How do we better organize our efforts within and across networks? How do we live between kairos (right) time and chronos (linear) time? Rituals for earth and personal healing use totally different time regimes than activist and electoral ones. Being in both times can leave us open to spirit flowing through us. Living this balance ourselves can be the biggest gift we can give. How well are organizing on ‘earth’s’ time of moon and sun cycles, the seasons, and the arch of non-human time? This can help us find our powerful rhythms.
The mycelium connecting life underground and creating mushrooms can teach us about the tiny connections that make the whole possible. A network connector starts at the tiny level and makes good relationships worth our time. Mushrooms are temporary and not designed to last long, just like activations such as Standing Rock or sunrise ceremonies. But the mycelium (or the embers and tobacco) are still feeding the movement today. Just because they are gone doesn’t mean the mushrooms were not important.
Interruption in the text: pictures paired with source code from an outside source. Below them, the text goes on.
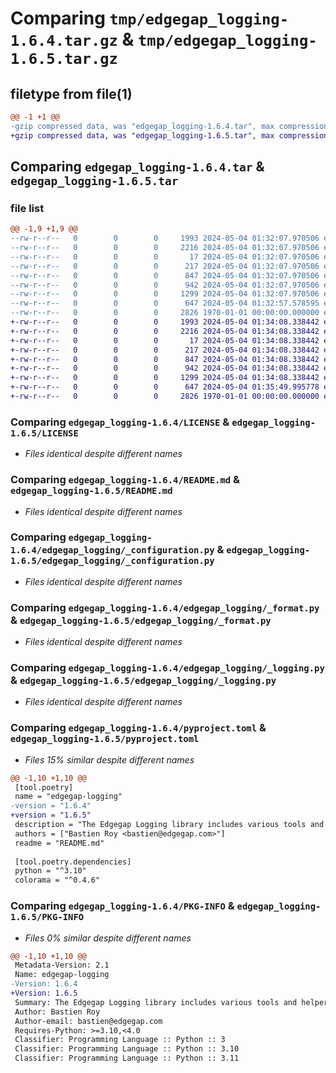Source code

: # Comparing `tmp/edgegap_logging-1.6.4.tar.gz` & `tmp/edgegap_logging-1.6.5.tar.gz`

## filetype from file(1)

```diff
@@ -1 +1 @@
-gzip compressed data, was "edgegap_logging-1.6.4.tar", max compression
+gzip compressed data, was "edgegap_logging-1.6.5.tar", max compression
```

## Comparing `edgegap_logging-1.6.4.tar` & `edgegap_logging-1.6.5.tar`

### file list

```diff
@@ -1,9 +1,9 @@
--rw-r--r--   0        0        0     1993 2024-05-04 01:32:07.970506 edgegap_logging-1.6.4/LICENSE
--rw-r--r--   0        0        0     2216 2024-05-04 01:32:07.970506 edgegap_logging-1.6.4/README.md
--rw-r--r--   0        0        0       17 2024-05-04 01:32:07.970506 edgegap_logging-1.6.4/edgegap_logging/BUILD
--rw-r--r--   0        0        0      217 2024-05-04 01:32:07.970506 edgegap_logging-1.6.4/edgegap_logging/__init__.py
--rw-r--r--   0        0        0      847 2024-05-04 01:32:07.970506 edgegap_logging-1.6.4/edgegap_logging/_configuration.py
--rw-r--r--   0        0        0      942 2024-05-04 01:32:07.970506 edgegap_logging-1.6.4/edgegap_logging/_format.py
--rw-r--r--   0        0        0     1299 2024-05-04 01:32:07.970506 edgegap_logging-1.6.4/edgegap_logging/_logging.py
--rw-r--r--   0        0        0      647 2024-05-04 01:32:57.578595 edgegap_logging-1.6.4/pyproject.toml
--rw-r--r--   0        0        0     2826 1970-01-01 00:00:00.000000 edgegap_logging-1.6.4/PKG-INFO
+-rw-r--r--   0        0        0     1993 2024-05-04 01:34:08.338442 edgegap_logging-1.6.5/LICENSE
+-rw-r--r--   0        0        0     2216 2024-05-04 01:34:08.338442 edgegap_logging-1.6.5/README.md
+-rw-r--r--   0        0        0       17 2024-05-04 01:34:08.338442 edgegap_logging-1.6.5/edgegap_logging/BUILD
+-rw-r--r--   0        0        0      217 2024-05-04 01:34:08.338442 edgegap_logging-1.6.5/edgegap_logging/__init__.py
+-rw-r--r--   0        0        0      847 2024-05-04 01:34:08.338442 edgegap_logging-1.6.5/edgegap_logging/_configuration.py
+-rw-r--r--   0        0        0      942 2024-05-04 01:34:08.338442 edgegap_logging-1.6.5/edgegap_logging/_format.py
+-rw-r--r--   0        0        0     1299 2024-05-04 01:34:08.338442 edgegap_logging-1.6.5/edgegap_logging/_logging.py
+-rw-r--r--   0        0        0      647 2024-05-04 01:35:49.995778 edgegap_logging-1.6.5/pyproject.toml
+-rw-r--r--   0        0        0     2826 1970-01-01 00:00:00.000000 edgegap_logging-1.6.5/PKG-INFO
```

### Comparing `edgegap_logging-1.6.4/LICENSE` & `edgegap_logging-1.6.5/LICENSE`

 * *Files identical despite different names*

### Comparing `edgegap_logging-1.6.4/README.md` & `edgegap_logging-1.6.5/README.md`

 * *Files identical despite different names*

### Comparing `edgegap_logging-1.6.4/edgegap_logging/_configuration.py` & `edgegap_logging-1.6.5/edgegap_logging/_configuration.py`

 * *Files identical despite different names*

### Comparing `edgegap_logging-1.6.4/edgegap_logging/_format.py` & `edgegap_logging-1.6.5/edgegap_logging/_format.py`

 * *Files identical despite different names*

### Comparing `edgegap_logging-1.6.4/edgegap_logging/_logging.py` & `edgegap_logging-1.6.5/edgegap_logging/_logging.py`

 * *Files identical despite different names*

### Comparing `edgegap_logging-1.6.4/pyproject.toml` & `edgegap_logging-1.6.5/pyproject.toml`

 * *Files 15% similar despite different names*

```diff
@@ -1,10 +1,10 @@
 [tool.poetry]
 name = "edgegap-logging"
-version = "1.6.4"
+version = "1.6.5"
 description = "The Edgegap Logging library includes various tools and helpers for interacting with Standard Logging Formatter and Colored Logs. It is designed for use within the Edgegap organization."
 authors = ["Bastien Roy <bastien@edgegap.com>"]
 readme = "README.md"
 
 [tool.poetry.dependencies]
 python = "^3.10"
 colorama = "^0.4.6"
```

### Comparing `edgegap_logging-1.6.4/PKG-INFO` & `edgegap_logging-1.6.5/PKG-INFO`

 * *Files 0% similar despite different names*

```diff
@@ -1,10 +1,10 @@
 Metadata-Version: 2.1
 Name: edgegap-logging
-Version: 1.6.4
+Version: 1.6.5
 Summary: The Edgegap Logging library includes various tools and helpers for interacting with Standard Logging Formatter and Colored Logs. It is designed for use within the Edgegap organization.
 Author: Bastien Roy
 Author-email: bastien@edgegap.com
 Requires-Python: >=3.10,<4.0
 Classifier: Programming Language :: Python :: 3
 Classifier: Programming Language :: Python :: 3.10
 Classifier: Programming Language :: Python :: 3.11
```

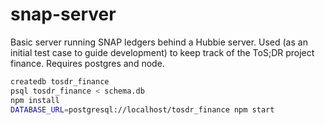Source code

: # snap-server
Basic server running SNAP ledgers behind a Hubbie server. Used (as an initial test case to guide development) to keep track of the ToS;DR project finance. Requires postgres and node.

```sh
createdb tosdr_finance
psql tosdr_finance < schema.db
npm install
DATABASE_URL=postgresql://localhost/tosdr_finance npm start
```
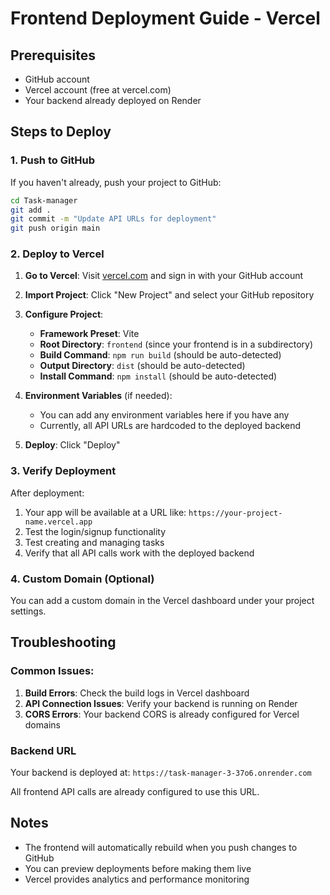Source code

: # Frontend Deployment Guide - Vercel

## Prerequisites
- GitHub account
- Vercel account (free at vercel.com)
- Your backend already deployed on Render

## Steps to Deploy

### 1. Push to GitHub
If you haven't already, push your project to GitHub:
```bash
cd Task-manager
git add .
git commit -m "Update API URLs for deployment"
git push origin main
```

### 2. Deploy to Vercel

1. **Go to Vercel**: Visit [vercel.com](https://vercel.com) and sign in with your GitHub account

2. **Import Project**: Click "New Project" and select your GitHub repository

3. **Configure Project**:
   - **Framework Preset**: Vite
   - **Root Directory**: `frontend` (since your frontend is in a subdirectory)
   - **Build Command**: `npm run build` (should be auto-detected)
   - **Output Directory**: `dist` (should be auto-detected)
   - **Install Command**: `npm install` (should be auto-detected)

4. **Environment Variables** (if needed):
   - You can add any environment variables here if you have any
   - Currently, all API URLs are hardcoded to the deployed backend

5. **Deploy**: Click "Deploy"

### 3. Verify Deployment

After deployment:
1. Your app will be available at a URL like: `https://your-project-name.vercel.app`
2. Test the login/signup functionality
3. Test creating and managing tasks
4. Verify that all API calls work with the deployed backend

### 4. Custom Domain (Optional)

You can add a custom domain in the Vercel dashboard under your project settings.

## Troubleshooting

### Common Issues:

1. **Build Errors**: Check the build logs in Vercel dashboard
2. **API Connection Issues**: Verify your backend is running on Render
3. **CORS Errors**: Your backend CORS is already configured for Vercel domains

### Backend URL
Your backend is deployed at: `https://task-manager-3-37o6.onrender.com`

All frontend API calls are already configured to use this URL.

## Notes
- The frontend will automatically rebuild when you push changes to GitHub
- You can preview deployments before making them live
- Vercel provides analytics and performance monitoring 
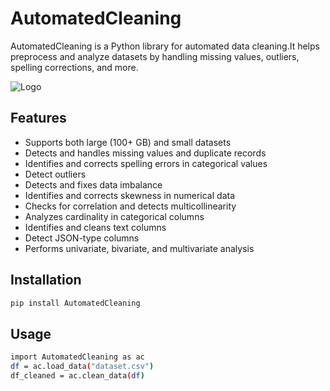 # AutomatedCleaning

AutomatedCleaning is a Python library for automated data cleaning.It helps preprocess and analyze datasets by handling missing values, outliers, spelling corrections, and more.

![Logo](images/logo.png)

## Features
- Supports both large (100+ GB) and small datasets
- Detects and handles missing values and duplicate records
- Identifies and corrects spelling errors in categorical values
- Detect outliers
- Detects and fixes data imbalance
- Identifies and corrects skewness in numerical data
- Checks for correlation and detects multicollinearity
- Analyzes cardinality in categorical columns
- Identifies and cleans text columns
- Detect JSON-type columns
- Performs univariate, bivariate, and multivariate analysis


## Installation
```bash
pip install AutomatedCleaning
```

## Usage
```bash
import AutomatedCleaning as ac
df = ac.load_data("dataset.csv")
df_cleaned = ac.clean_data(df)
```
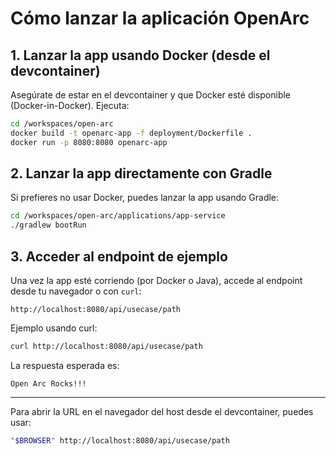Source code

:# Cómo lanzar la aplicación OpenArc

## 1. Lanzar la app usando Docker (desde el devcontainer)

Asegúrate de estar en el devcontainer y que Docker esté disponible (Docker-in-Docker). Ejecuta:

```bash
cd /workspaces/open-arc
docker build -t openarc-app -f deployment/Dockerfile .
docker run -p 8080:8080 openarc-app
```

## 2. Lanzar la app directamente con Gradle

Si prefieres no usar Docker, puedes lanzar la app usando Gradle:

```bash
cd /workspaces/open-arc/applications/app-service
./gradlew bootRun
```

## 3. Acceder al endpoint de ejemplo

Una vez la app esté corriendo (por Docker o Java), accede al endpoint desde tu navegador o con `curl`:

```
http://localhost:8080/api/usecase/path
```

Ejemplo usando curl:

```bash
curl http://localhost:8080/api/usecase/path
```

La respuesta esperada es:

```
Open Arc Rocks!!!
```

---

Para abrir la URL en el navegador del host desde el devcontainer, puedes usar:

```bash
"$BROWSER" http://localhost:8080/api/usecase/path
```
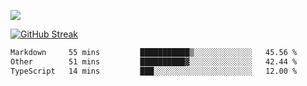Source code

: ![](http://github-profile-summary-cards.vercel.app/api/cards/profile-details?username=sivori&theme=nightowl)

[![GitHub Streak](https://github-readme-streak-stats-murex-one.vercel.app?user=sivori&theme=nightowl&hide_border=true&card_width=700&card_height=200&ring=EBE011&fire=EB9B1B)](https://git.io/streak-stats)

<!--START_SECTION:waka-->

```txt
Markdown     55 mins         ███████████▒░░░░░░░░░░░░░   45.56 %
Other        51 mins         ██████████▓░░░░░░░░░░░░░░   42.44 %
TypeScript   14 mins         ███░░░░░░░░░░░░░░░░░░░░░░   12.00 %
```

<!--END_SECTION:waka-->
Mycelium also cast spores far and wide which leads to the growth of new mycelial mats (which we may have no knowledge of).
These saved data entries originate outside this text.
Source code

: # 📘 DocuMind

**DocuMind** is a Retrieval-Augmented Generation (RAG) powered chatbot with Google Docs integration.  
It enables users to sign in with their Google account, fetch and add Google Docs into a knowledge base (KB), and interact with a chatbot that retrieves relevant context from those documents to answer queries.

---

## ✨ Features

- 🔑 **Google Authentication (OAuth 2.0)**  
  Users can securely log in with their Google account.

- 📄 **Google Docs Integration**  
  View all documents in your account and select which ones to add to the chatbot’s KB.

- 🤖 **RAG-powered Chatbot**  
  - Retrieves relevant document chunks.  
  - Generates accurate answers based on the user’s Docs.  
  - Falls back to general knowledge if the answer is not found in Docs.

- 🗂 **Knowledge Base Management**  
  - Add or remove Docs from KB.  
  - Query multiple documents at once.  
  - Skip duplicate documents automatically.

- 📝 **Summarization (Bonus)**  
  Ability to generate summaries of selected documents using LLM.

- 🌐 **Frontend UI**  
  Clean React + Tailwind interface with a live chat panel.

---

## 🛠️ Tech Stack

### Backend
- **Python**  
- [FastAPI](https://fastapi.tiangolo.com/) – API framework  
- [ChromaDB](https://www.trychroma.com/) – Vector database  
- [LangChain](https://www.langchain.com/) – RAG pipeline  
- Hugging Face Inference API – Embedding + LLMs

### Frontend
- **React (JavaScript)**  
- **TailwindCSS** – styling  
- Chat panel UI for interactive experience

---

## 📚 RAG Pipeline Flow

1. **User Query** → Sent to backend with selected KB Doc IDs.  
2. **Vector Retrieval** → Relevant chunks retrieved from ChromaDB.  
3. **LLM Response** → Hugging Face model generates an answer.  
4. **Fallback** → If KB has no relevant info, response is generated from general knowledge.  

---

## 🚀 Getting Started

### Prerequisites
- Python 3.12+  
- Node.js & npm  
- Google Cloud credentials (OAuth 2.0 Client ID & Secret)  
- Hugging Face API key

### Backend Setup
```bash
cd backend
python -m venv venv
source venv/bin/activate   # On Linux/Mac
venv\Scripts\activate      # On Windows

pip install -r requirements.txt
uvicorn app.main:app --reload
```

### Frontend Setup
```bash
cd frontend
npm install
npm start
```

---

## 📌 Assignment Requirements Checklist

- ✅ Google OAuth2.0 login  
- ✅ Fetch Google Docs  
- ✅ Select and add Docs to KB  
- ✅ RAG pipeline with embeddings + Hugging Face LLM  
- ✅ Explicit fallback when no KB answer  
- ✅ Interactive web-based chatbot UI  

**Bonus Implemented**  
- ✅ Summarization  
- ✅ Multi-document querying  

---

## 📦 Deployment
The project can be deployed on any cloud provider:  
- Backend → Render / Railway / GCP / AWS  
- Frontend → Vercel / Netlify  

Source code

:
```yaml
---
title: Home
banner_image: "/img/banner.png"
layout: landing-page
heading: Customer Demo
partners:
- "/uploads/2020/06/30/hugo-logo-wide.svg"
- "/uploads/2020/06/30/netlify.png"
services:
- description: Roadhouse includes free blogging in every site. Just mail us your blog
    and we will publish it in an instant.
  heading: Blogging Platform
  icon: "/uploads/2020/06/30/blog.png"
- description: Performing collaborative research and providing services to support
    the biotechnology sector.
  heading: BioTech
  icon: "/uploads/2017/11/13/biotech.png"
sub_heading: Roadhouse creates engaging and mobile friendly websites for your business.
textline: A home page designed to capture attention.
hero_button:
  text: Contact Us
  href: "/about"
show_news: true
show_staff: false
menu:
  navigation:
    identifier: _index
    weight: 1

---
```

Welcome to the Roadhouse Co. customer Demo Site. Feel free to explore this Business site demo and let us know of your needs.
It’s harder to see and measure these types of networks and capacities and our ways of trying are often stuck in the old paradigm. Another way of building these networks is through ‘Subtle Activism’ which uses contemplative and ceremonial practices for the greater good. We just need to find/create these communities and get active. Examples include:
Gaiafield Project + Earth Treasure Vase + Conference Weaving + Bioneers + Spirit in Action
The stories we tell matter since settler-bodies can be based in judgement and punishment (when thinking about death and resurrection) whereas an Anishinaabe perspective on purgatory embraces a healing journey. These stories can also include prophecies, which suggest that we are living in a time foreseen by the insight of our ancestors. Indigenous Futurism also animates the role of visioning as an emergent strategy and how we are both telling and living stories at the same time.
If we had a solution for the Great Lakes, how would we come together around it? How do we pick up our bundles of roles and responsibilities? What have we already done but missed the mark on? How do we ensure the right people are participating? Emergent Strategy gives us some direction on these questions so that we can see solutions from different perspectives, while looking at the same thing.
A central message of Emergent Strategy is that we don’t make things happen, we let things happen.
And there’s a lot we can do make the conditions for things to happen. Our organizing strategies need to help people remember -- remember their Indigenous worlds as we find balance between urgency and patience.